Emanuel Gobay menyebutkan bahwa banyak kebijakan atau kesepakatan yang dibuat oleh pemerintah, tanpa melibatkan warga asli Papua. Sehingga hal tersebut secara tidak langsung merupakan wujud dari diskriminasi orang Papua. “Contohnya pada tanda tangan PT Freeport pada tahun 1967, perjanjian atau perizinan dan tanda tangan kontrak saat itu tidak melibatkan warga asli Papua,” ujar Emanuel Gobay.
Dirinya pun menyebutkan bahwa banyak proyek tambang, seperti tambang minyak pada era tahun 1970an, yang mengorbankan serta merampas tanah-tanah warga adat Papua, sehingga hal-hal tersebut menurutnya merupakan wujud perampasan hak-hak warga asli Papua.
Di samping itu Emanuel Gobay juga menyinggung terkait video kejadian terkini, yang melibatkan seorang warga difabel Merauke, Papua. yang menjadi korban kekerasan oleh dua orang personel TNI AU pada 26 Juli 2021.

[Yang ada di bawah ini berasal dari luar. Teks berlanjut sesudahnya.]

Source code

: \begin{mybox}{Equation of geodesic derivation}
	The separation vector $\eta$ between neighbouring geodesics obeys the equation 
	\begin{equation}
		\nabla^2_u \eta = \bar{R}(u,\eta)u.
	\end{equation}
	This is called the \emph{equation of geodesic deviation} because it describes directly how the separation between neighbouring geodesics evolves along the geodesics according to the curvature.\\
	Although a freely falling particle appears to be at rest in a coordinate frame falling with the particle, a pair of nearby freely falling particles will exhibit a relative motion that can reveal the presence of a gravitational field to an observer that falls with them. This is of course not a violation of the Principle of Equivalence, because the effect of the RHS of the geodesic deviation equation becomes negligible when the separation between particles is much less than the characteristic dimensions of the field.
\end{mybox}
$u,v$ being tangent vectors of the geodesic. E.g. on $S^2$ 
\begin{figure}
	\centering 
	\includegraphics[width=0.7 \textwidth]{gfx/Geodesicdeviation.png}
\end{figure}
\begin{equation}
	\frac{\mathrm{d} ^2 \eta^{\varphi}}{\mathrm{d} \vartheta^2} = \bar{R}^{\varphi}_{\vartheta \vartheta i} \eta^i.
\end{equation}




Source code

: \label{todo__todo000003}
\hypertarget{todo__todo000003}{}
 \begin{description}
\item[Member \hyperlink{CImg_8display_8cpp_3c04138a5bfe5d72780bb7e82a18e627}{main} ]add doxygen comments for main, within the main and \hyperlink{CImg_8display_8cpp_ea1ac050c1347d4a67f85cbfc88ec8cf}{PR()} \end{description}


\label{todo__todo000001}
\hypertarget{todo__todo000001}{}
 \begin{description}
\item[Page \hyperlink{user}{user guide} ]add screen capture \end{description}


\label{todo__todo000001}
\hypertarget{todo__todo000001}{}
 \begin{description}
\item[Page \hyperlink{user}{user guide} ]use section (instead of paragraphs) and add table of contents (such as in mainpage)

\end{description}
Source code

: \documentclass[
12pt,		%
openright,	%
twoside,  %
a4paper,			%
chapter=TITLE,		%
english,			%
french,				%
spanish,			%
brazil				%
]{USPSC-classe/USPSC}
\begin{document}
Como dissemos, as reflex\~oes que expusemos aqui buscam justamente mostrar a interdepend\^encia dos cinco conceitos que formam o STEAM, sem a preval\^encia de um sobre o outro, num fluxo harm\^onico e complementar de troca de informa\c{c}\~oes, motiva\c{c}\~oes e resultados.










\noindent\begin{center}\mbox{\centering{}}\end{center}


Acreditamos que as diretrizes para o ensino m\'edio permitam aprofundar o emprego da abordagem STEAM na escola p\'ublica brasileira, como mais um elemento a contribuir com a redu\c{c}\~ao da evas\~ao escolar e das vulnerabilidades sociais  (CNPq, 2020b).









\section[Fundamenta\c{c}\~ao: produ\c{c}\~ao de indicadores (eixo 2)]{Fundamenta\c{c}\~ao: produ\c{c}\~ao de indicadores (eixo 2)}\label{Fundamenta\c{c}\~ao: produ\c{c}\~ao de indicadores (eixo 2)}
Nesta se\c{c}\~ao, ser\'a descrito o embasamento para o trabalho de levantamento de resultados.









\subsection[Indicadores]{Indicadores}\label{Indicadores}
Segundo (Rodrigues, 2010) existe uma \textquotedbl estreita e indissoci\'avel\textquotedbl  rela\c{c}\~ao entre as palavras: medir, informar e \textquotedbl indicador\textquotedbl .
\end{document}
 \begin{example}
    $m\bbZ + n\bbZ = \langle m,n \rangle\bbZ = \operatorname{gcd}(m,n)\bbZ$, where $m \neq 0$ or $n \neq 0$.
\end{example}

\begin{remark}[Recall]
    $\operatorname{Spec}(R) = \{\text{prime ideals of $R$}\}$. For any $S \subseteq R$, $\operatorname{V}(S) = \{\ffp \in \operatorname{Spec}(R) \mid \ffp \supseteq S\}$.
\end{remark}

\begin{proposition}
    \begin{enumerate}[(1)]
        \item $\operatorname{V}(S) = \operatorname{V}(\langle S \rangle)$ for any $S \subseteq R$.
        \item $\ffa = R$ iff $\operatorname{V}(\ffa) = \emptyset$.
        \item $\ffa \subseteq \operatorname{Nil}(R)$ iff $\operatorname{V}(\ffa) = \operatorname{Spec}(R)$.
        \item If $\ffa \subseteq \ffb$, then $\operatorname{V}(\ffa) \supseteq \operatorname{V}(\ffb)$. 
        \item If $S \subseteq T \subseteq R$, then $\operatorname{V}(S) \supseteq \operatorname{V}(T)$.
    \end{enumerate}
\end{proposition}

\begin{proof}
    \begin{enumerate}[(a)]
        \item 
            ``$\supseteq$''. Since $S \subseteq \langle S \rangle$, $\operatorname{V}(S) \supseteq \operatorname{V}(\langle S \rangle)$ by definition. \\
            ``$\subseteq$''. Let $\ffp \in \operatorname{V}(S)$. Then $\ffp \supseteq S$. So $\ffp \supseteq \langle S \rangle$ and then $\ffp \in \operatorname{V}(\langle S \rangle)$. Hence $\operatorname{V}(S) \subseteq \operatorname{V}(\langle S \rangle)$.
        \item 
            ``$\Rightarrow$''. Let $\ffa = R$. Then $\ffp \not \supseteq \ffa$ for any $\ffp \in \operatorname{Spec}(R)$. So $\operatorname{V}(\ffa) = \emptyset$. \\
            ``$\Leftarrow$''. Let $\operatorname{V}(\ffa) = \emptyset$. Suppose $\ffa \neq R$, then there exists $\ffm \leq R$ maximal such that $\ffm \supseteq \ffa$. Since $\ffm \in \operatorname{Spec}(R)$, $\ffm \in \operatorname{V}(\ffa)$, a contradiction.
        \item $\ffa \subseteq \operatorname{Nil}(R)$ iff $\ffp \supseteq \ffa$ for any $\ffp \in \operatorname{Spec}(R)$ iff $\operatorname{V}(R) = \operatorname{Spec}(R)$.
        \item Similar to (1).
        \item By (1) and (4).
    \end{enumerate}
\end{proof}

“Petugas TNI AU tersebut telah melanggar UU Nomor 40 Tahun 2008 yang membahas terkait perlindungan warga negara dari segala bentuk tindakan diskriminasi ras dan etnis,” ujarnya.
Emanuel Gobay pun berharap, agar pemerintah merespons tindakan tersebut, dan memproses pelaku kekerasan sesuai hukum yang berlaku, demi terwujudnya keadilan untuk semua masyarakat Indonesia.
Kemudian Natalius Pigai, menjelaskan terkait bahwa sifat rasis atau stereotype (pemikiran atau pandangan negatif). Merupakan sebuah budaya yang diimpor dari budaya asing atau budaya luar. “Sebagai masyarakat Indonesia, memiliki landasan seperti Bhinneka Tunggal Ika, dan Pancasila. Sebaiknya hal tersebutlah yang digunakan sebagai pemersatu bangsa, mewujudkan keadilan, dan saling menghormati satu sama lain,” ujarnya.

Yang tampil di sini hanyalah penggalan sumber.